State taxi companies sue Uber

More than 30 Maryland cab companies filed a lawsuit Thursday against the popular ride-sharing company Uber, alleging antitrust violations and demanding an unspecified amount of damages for upending the state's cab industry.

The lawsuit, filed late Thursday in Baltimore Circuit Court, joins a string of legal actions against Uber as traditional taxicab companies and regulators across the country confront the company's cheaper and consumer-friendly army of drivers.


Led by five major cab companies and their drivers, the lawsuit contends that Uber's surge-pricing model is akin to price-fixing, that its refusal to abide by traditional cab regulations creates an unfair marketplace, and that taken together, the company has interfered with cabdrivers' relationships with their clients.

Uber spokesman Taylor Bennett said in an email that it would be "premature to comment on litigation we have not reviewed."


But he said, "I can tell you that Uber will vigorously defend the rights of riders to enjoy competition and choice, and drivers to build their own small businesses."

Maryland cab companies have already tried to thwart Uber's business model in other ways, filing an injunction with the state's regulatory commission and lobbying against a new law in Annapolis that would have created a new set of operating rules for Uber.

The company threatened to leave Maryland if it were to be regulated like a cab company, but has stayed put while a resolution is pending.

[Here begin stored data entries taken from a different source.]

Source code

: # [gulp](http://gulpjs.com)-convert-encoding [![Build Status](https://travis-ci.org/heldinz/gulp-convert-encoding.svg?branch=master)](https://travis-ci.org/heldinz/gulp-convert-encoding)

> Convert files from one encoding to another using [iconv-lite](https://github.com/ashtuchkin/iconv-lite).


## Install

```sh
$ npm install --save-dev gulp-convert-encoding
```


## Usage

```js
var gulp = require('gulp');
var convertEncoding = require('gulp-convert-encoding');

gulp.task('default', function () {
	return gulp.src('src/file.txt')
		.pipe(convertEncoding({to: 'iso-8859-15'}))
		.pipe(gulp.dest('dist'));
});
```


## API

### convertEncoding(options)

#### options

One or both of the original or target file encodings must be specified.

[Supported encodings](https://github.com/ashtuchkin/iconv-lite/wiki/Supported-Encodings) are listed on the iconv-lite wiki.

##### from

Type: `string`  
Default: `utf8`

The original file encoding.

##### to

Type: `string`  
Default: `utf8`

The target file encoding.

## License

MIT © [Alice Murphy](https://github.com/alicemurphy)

Last month it opened a new service area in Annapolis.

The company connects willing drivers with riders through a smartphone application, setting prices based on demand. The app handles all transactions, and drivers who pick up riders through Uber don't necessarily have to meet all of the costly requirements set out in state law for taxi drivers.

Uber launched in San Francisco in 2009 and now operates in more than 35 U.S. cities. Uber supported the legislation in Annapolis that would have allowed it to continue calling itself a smartphone app, not a cab company, but would have required background checks for its drivers, rideshare insurance of up to $1 million and vehicle inspections.